Manfield was born in the Bronx, New York City, and graduated from Harvard University in 1965. After serving in the Army, he earned a master's degree from the University of Virginia in 1972. Manfield was employed at the Federal Trade Commission and later became the head of a company called Binary Traders Inc.

Manfield was married three times; his first two marriages, to Lynn Johannesen, and JoAnn Wellens (later Sprung), ended in divorce.
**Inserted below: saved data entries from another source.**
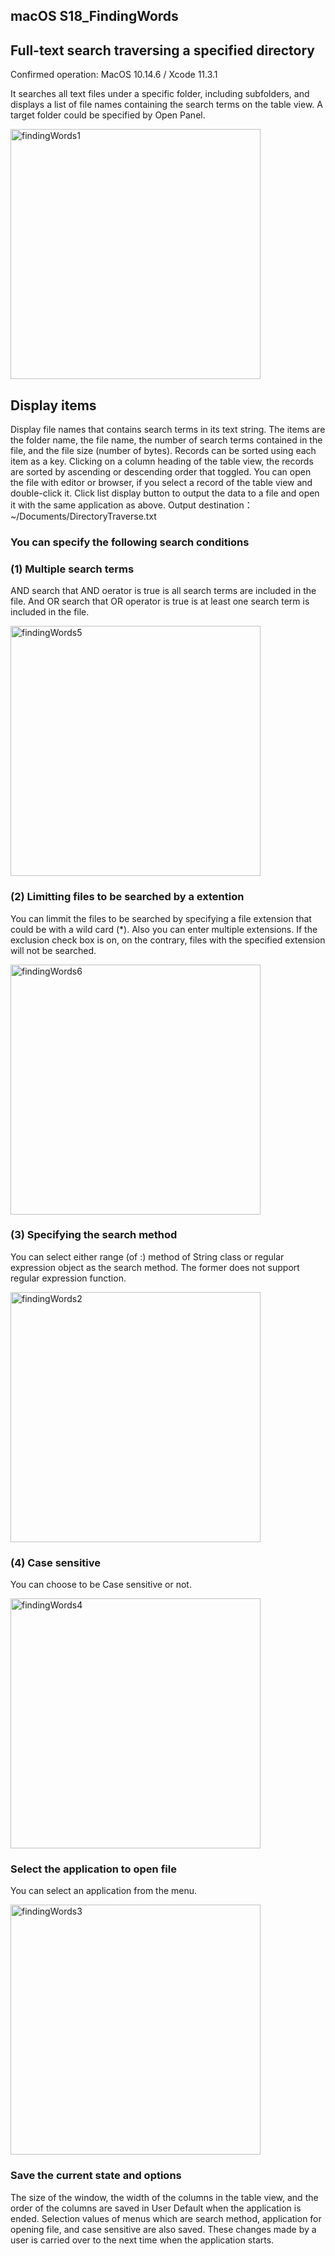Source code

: ## macOS S18_FindingWords
## Full-text search traversing a specified directory
Confirmed operation: MacOS 10.14.6 / Xcode 11.3.1

It searches all text files under a specific folder, including subfolders, and displays a list of file names containing the search terms on the table view. A target folder could be specified by Open Panel.


<img src="http://mikomokaru.sakura.ne.jp/data/B40/findingWords1.png" alt="findingWords1" title="findingWords1" width="400">

## Display items
Display file names that contains search terms in its text string. The items are the folder name, the file name, the number of search terms contained in the file, and the file size (number of bytes). Records can be sorted using each item as a key. Clicking on a column heading of the table view, the records are sorted by ascending or descending order that toggled.
You can open the file with editor or browser, if you select a record of the table view and double-click it.
Click list display button to output the data to a file and open it with the same application as above.
Output destination： ~/Documents/DirectoryTraverse.txt

### You can specify the following search conditions
### (1) Multiple search terms
AND search that AND oerator is true is all search terms are included in the file. And OR search that OR operator is true is at least one search term is included in the file.

<img src="http://mikomokaru.sakura.ne.jp/data/B40/findingWords5.png" alt="findingWords5" title="findingWords5" width="400">

### (2) Limitting files to be searched by a extention
You can limmit the files to be searched by specifying a file extension that could be with a wild card (*). Also you can enter multiple extensions. If the exclusion check box is on, on the contrary, files with the specified extension will not be searched.

<img src="http://mikomokaru.sakura.ne.jp/data/B40/findingWords6.png" alt="findingWords6" title="findingWords6" width="400">

### (3) Specifying the search method
You can select either range (of :) method of String class or regular expression object as the search method. The former does not support regular expression function.

<img src="http://mikomokaru.sakura.ne.jp/data/B40/findingWords2.png" alt="findingWords2" title="findingWords2" width="400">

### (4) Case sensitive
You can choose to be Case sensitive or not.

<img src="http://mikomokaru.sakura.ne.jp/data/B40/findingWords4.png" alt="findingWords4" title="findingWords4" width="400">

### Select the application to open file
You can select an application from the menu.

<img src="http://mikomokaru.sakura.ne.jp/data/B40/findingWords3.png" alt="findingWords3" title="findingWords3" width="400">

### Save the current state and options
The size of the window, the width of the columns in the table view, and the order of the columns are saved in User Default when the application is ended. Selection values of menus which are search method, application for opening file, and case sensitive are also saved. These changes made by a user is carried over to the next time when the application starts.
Manfield partnered with Wellens during their marriage from 1980–85. In The New York Times in 1983, Alan Truscott praised their performance along with pair Bob Fiske and Mickie Kivel, calling it, "Perhaps the best performance ever in New York by a team consisting of two mixed pairs."

He later remarried and died in 1999 of a heart attack at his home in Philadelphia. He was survived by his wife Melanie, their two children, Seth Manfield, a champion Magic: the Gathering player, and Sabrina, and his daughter from a previous marriage, Karen.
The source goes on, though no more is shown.